= What you have to do =
Find "有哪些「游戏中自带的游戏」让你印象深刻？" in the records that follow; print that line and each subsequent line through the last one, verbatim and with nothing added.

= Source data =
====

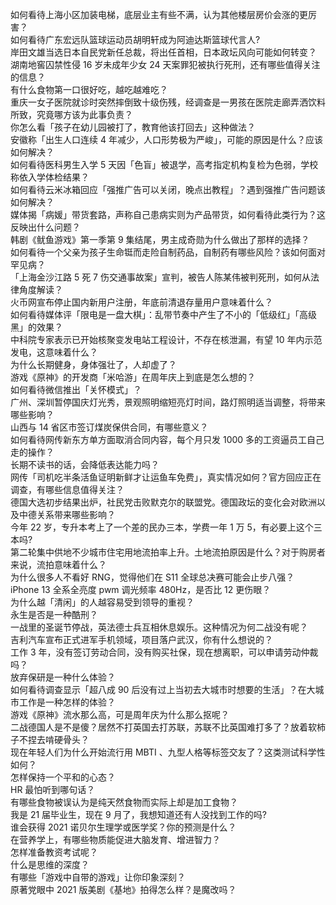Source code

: 如何看待上海小区加装电梯，底层业主有些不满，认为其他楼层房价会涨的更厉害？  
如何看待广东宏远队篮球运动员胡明轩成为阿迪达斯篮球代言人?  
岸田文雄当选日本自民党新任总裁，将出任首相，日本政坛风向可能如何转变？  
湖南地窖囚禁性侵 16 岁未成年少女 24 天案罪犯被执行死刑，还有哪些值得关注的信息？  
有什么食物第一口很好吃，越吃越难吃？  
重庆一女子医院就诊时突然摔倒致十级伤残，经调查是一男孩在医院走廊弄洒饮料所致，究竟哪方该为此事负责？  
你怎么看「孩子在幼儿园被打了，教育他该打回去」这种做法？  
安徽称「出生人口连续 4 年减少，人口形势极为严峻」，可能的原因是什么？应该如何解决？  
如何看待医科男生入学 5 天因「色盲」被退学，高考指定机构复检为色弱，学校称依入学体检结果？  
如何看待云米冰箱回应「强推广告可以关闭，晚点出教程」？遇到强推广告问题该如何解决？  
媒体揭「病媛」带货套路，声称自己患病实则为产品带货，如何看待此类行为？这反映出什么问题？  
韩剧《鱿鱼游戏》第一季第 9 集结尾，男主成奇勋为什么做出了那样的选择？  
如何看待一个父亲为孩子生命铤而走险自制药品，自制药有哪些风险？该如何面对罕见病？  
「上海金沙江路 5 死 7 伤交通事故案」宣判，被告人陈某伟被判死刑，如何从法律角度解读？  
火币网宣布停止国内新用户注册，年底前清退存量用户意味着什么？  
如何看待媒体评「限电是一盘大棋」：乱带节奏中产生了不小的「低级红」「高级黑」的效果？  
中科院专家表示已开始核聚变发电站工程设计，不存在核泄漏，有望 10 年内示范发电，这意味着什么？  
为什么长期健身，身体强壮了，人却虚了？  
游戏《原神》的开发商「米哈游」在周年庆上到底是怎么想的？  
如何看待微信推出「关怀模式」？  
广州、深圳暂停国庆灯光秀，景观照明缩短亮灯时间，路灯照明适当调整，将带来哪些影响？  
山西与 14 省区市签订煤炭保供合同，有哪些意义？  
如何看待网传新东方单方面取消合同内容，每个月只发 1000 多的工资逼员工自己走的操作？  
长期不读书的话，会降低表达能力吗？  
网传「司机吃半条活鱼证明新鲜才让运鱼车免费」，真实情况如何？官方回应正在调查，有哪些信息值得关注？  
德国大选初步结果出炉，社民党击败默克尔的联盟党。德国政坛的变化会对欧洲以及中德关系带来哪些影响？  
今年 22 岁，专升本考上了一个差的民办三本，学费一年 1 万 5，有必要上这个三本吗?  
第二轮集中供地不少城市住宅用地流拍率上升。土地流拍原因是什么？对于购房者来说，流拍意味着什么？  
为什么很多人不看好 RNG，觉得他们在 S11 全球总决赛可能会止步八强？  
iPhone 13 全系全亮度 pwm 调光频率 480Hz，是否比 12 更伤眼？  
为什么越「清闲」的人越容易受到领导的重视？  
永生是否是一种酷刑？  
一战里的圣诞节停战，英法德士兵互相休息娱乐。这种情况为何二战没有呢？  
吉利汽车宣布正式进军手机领域，项目落户武汉，你有什么想说的？  
工作 3 年，没有签订劳动合同，没有购买社保，现在想离职，可以申请劳动仲裁吗？  
放弃保研是一种什么体验？  
如何看待调查显示「超八成 90 后没有过上当初去大城市时想要的生活」？在大城市工作是一种怎样的体验？  
游戏《原神》流水那么高，可是周年庆为什么那么抠呢？  
二战德国人是不是傻？居然不打英国去打苏联，苏联不比英国难打多了？放着软柿子不捏去啃硬骨头？  
现在年轻人们为什么开始流行用 MBTI 、九型人格等标签交友了？这类测试科学性如何？  
怎样保持一个平和的心态？  
HR 最怕听到哪句话？  
有哪些食物被误认为是纯天然食物而实际上却是加工食物？  
我是 21 届毕业生，现在 9 月了，我想知道还有人没找到工作的吗?  
谁会获得 2021 诺贝尔生理学或医学奖？你的预测是什么？  
在营养学上，有哪些物质能促进大脑发育、增进智力？  
怎样准备教资考试呢？  
什么是思维的深度？  
有哪些「游戏中自带的游戏」让你印象深刻？  
原著党眼中 2021 版美剧《基地》拍得怎么样？是魔改吗？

====

= Expected answer =
有哪些「游戏中自带的游戏」让你印象深刻？  
原著党眼中 2021 版美剧《基地》拍得怎么样？是魔改吗？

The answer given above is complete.